He has experience in commerce and in the world of farming as well as politics but when it comes to telecommunications, the National party's new spokesman John Luxton is the first to admit he's on a steep learning curve.
Luxton has only been in the job for a matter of days, taking over from Alec Neill who will focus on his role as spokesman for local government and for conservation.
"I do have some concerns about the new legislation being introduced, particularly with regard to the new supplementary order paper [SOP], but on the whole we support a very light-handed regulatory regime."
The SOP will make up the bulk of the suggested changes put forward by the select committee that reviewed the draft copy of the new telecommunications bill.
Luxton, who has served his time as a minister of commerce and industry, favours a consistent hands-off approach but does agree the New Zealand market needs some regulation.
"I wouldn't like to see the government changing the rules too often, especially if it's to move the goal posts closer for one particular side. That's not going to instill confidence in the business community." Luxton says there has been innovation and entrepreneurship in New Zealand in the telecommunications sector and he's keen to see that spread.
"Particularly in the mobile phone market there's been a huge amount of real competition and that's driven by new technology." Luxton says the wireless environment is one area he sees huge growth potential, and he would like to see New Zealanders take up the new technology with the same gusto he says he's seen in the mobile phone sector.
"It's one of the success stories of New Zealand in that it's a place where people tend to use new technology because it has been less regulated than any other environment. They've made that investment because they've been able to make a return on it."

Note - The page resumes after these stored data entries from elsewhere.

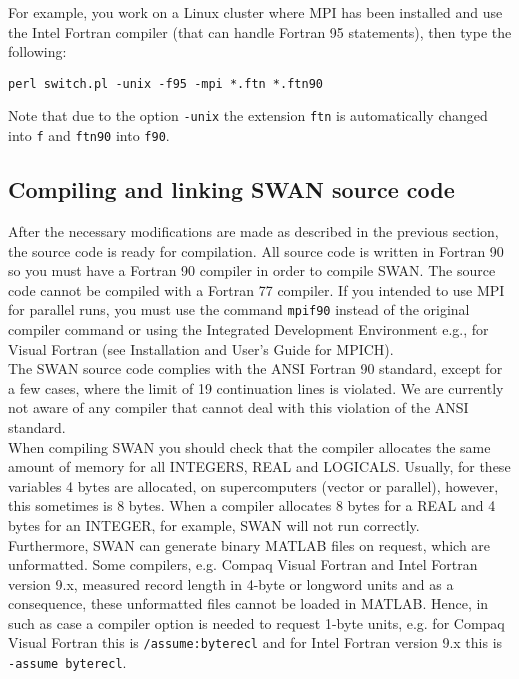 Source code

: \documentclass[12pt]{book}
\begin{document}
\noindent
For example, you work on a Linux cluster where MPI has been installed and use the Intel Fortran
compiler (that can handle Fortran 95 statements), then type the following:
\begin{verbatim}
perl switch.pl -unix -f95 -mpi *.ftn *.ftn90
\end{verbatim}
Note that due to the option {\tt -unix} the extension {\tt ftn} is automatically changed into {\tt f}
and {\tt ftn90} into {\tt f90}.

\subsection{Compiling and linking SWAN source code}

After the necessary modifications are made as described in the previous section, the source code is
ready for compilation. All source code is written in Fortran 90 so you must have a
Fortran 90 compiler in order to compile SWAN. The source code cannot be compiled with a Fortran 77
compiler. If you intended to use MPI for parallel runs, you must use the command {\tt mpif90} instead
of the original compiler command or using the Integrated Development Environment e.g., for Visual
Fortran (see Installation and User's Guide for MPICH).
\\[2ex]
\noindent
The SWAN source code complies with the ANSI Fortran 90 standard, except for a few cases, where
the limit of 19 continuation lines is violated. We are currently not aware of any compiler that cannot
deal with this violation of the ANSI standard.
\\[2ex]
\noindent
When compiling SWAN you should check that the compiler allocates the same amount of memory
for all {\scriptsize INTEGERS}, {\scriptsize REAL} and {\scriptsize LOGICALS}. Usually, for these
variables 4 bytes are allocated, on supercomputers (vector or parallel), however, this sometimes
is 8 bytes. When a compiler allocates 8 bytes for a {\scriptsize REAL} and 4 bytes for an
{\scriptsize INTEGER}, for example, SWAN will not run correctly.
\\[2ex]
\noindent
Furthermore, SWAN can generate binary MATLAB files on request, which are unformatted. Some compilers,
e.g. Compaq Visual Fortran and Intel Fortran version 9.x, measured record length in 4-byte or longword units and
as a consequence, these unformatted files cannot be loaded in MATLAB. Hence, in such as case a
compiler option is needed to request 1-byte units, e.g. for Compaq Visual Fortran this is
{\tt /assume:byterecl} and for Intel Fortran version 9.x this is {\tt -assume byterecl}.
\end{document}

Rural telecommunication issues are also close to Luxton's heart and he'll be making sure the non-CBD users aren't left behind by any telco environment.
"I've talked in the past with Ericsson at their facility on the east coast and they're doing some really innovative things over there, world class developments that are being applied overseas before we see them here." He believes the issue of rural access to broadband can't be overstated.
"They are looking to new technologies and they do want to be involved [in the knowledge economy] but there are challenges for both them and for the providers."